=== Section Start ===
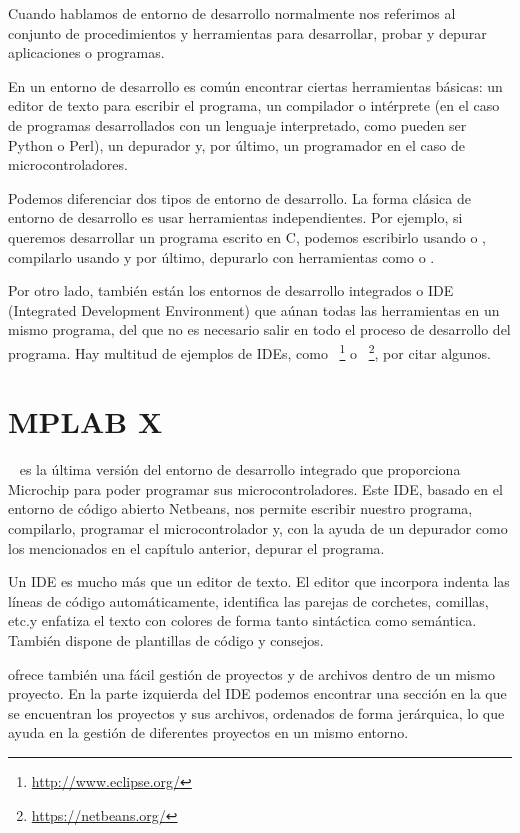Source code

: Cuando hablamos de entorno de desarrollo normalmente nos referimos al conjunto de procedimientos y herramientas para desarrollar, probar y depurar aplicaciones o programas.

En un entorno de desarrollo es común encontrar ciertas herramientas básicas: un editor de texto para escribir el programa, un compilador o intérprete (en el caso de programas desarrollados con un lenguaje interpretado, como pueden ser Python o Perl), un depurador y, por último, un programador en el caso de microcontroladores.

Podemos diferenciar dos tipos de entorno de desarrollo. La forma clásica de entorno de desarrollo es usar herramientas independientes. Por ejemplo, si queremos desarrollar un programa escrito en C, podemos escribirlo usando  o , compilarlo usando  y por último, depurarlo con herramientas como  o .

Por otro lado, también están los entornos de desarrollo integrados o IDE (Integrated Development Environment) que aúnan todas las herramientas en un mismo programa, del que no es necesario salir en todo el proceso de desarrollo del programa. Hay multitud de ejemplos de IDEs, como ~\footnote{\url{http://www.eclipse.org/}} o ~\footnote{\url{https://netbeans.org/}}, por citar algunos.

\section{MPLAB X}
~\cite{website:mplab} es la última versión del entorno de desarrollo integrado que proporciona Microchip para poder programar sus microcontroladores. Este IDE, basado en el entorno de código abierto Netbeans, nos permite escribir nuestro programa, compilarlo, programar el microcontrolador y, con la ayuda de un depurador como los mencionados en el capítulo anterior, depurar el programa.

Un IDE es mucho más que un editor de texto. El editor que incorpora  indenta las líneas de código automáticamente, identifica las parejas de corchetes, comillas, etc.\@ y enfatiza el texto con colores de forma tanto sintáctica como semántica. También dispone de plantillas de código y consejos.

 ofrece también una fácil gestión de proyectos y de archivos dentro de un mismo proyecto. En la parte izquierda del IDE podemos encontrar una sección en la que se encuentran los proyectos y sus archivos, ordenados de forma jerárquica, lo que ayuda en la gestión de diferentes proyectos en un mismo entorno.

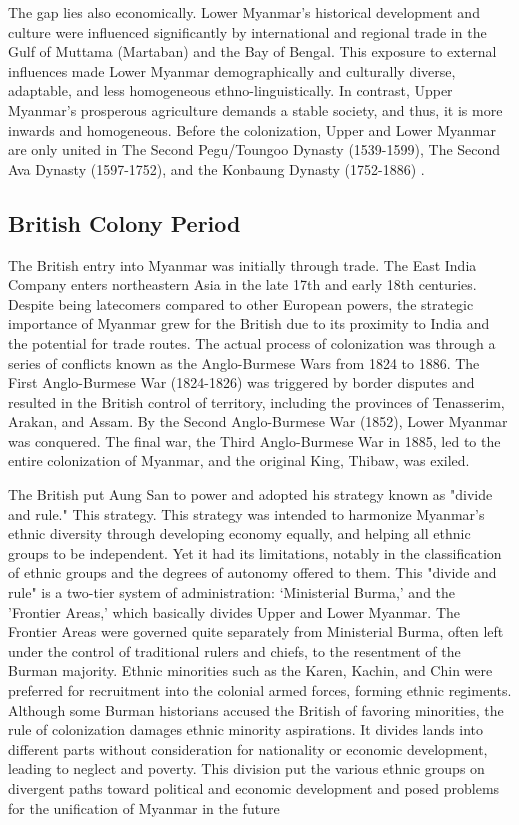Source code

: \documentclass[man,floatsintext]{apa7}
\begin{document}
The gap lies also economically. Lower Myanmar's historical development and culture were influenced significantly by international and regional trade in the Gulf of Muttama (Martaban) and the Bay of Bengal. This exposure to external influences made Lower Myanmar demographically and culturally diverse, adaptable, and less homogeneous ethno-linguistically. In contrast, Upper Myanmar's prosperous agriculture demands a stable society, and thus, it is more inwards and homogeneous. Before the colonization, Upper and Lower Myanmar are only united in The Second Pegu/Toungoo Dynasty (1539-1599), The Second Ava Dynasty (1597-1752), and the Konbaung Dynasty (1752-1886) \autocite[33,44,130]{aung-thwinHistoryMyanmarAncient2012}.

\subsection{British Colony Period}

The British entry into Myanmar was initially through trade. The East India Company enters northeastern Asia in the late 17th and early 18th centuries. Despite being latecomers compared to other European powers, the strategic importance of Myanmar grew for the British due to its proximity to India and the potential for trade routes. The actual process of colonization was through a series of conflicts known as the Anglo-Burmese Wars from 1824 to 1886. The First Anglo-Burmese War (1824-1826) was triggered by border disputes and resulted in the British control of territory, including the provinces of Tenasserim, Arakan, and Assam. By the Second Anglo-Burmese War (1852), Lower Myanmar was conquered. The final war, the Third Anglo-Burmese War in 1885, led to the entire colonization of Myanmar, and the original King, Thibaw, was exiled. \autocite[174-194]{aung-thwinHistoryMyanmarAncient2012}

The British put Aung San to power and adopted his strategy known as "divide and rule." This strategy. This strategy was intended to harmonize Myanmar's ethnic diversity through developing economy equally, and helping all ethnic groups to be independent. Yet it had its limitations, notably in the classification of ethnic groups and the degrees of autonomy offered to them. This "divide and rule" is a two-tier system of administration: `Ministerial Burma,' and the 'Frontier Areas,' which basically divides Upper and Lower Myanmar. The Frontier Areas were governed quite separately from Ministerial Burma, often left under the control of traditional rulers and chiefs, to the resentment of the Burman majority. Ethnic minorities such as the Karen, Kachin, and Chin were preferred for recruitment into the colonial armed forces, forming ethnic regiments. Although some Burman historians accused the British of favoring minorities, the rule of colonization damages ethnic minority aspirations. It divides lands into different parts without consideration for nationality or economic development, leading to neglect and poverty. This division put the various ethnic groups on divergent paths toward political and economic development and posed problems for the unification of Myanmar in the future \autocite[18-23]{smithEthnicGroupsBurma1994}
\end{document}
=== Section End ===
**WORK INSTRUCTIONS**
Say again, exactly, only those lines of the records that run from the start through the line with "En un entorno". Pictures are to be skipped.

**ANSWER SPACE**
Source code

: Cuando hablamos de entorno de desarrollo normalmente nos referimos al conjunto de procedimientos y herramientas para desarrollar, probar y depurar aplicaciones o programas.

En un entorno de desarrollo es común encontrar ciertas herramientas básicas: un editor de texto para escribir el programa, un compilador o intérprete (en el caso de programas desarrollados con un lenguaje interpretado, como pueden ser Python o Perl), un depurador y, por último, un programador en el caso de microcontroladores.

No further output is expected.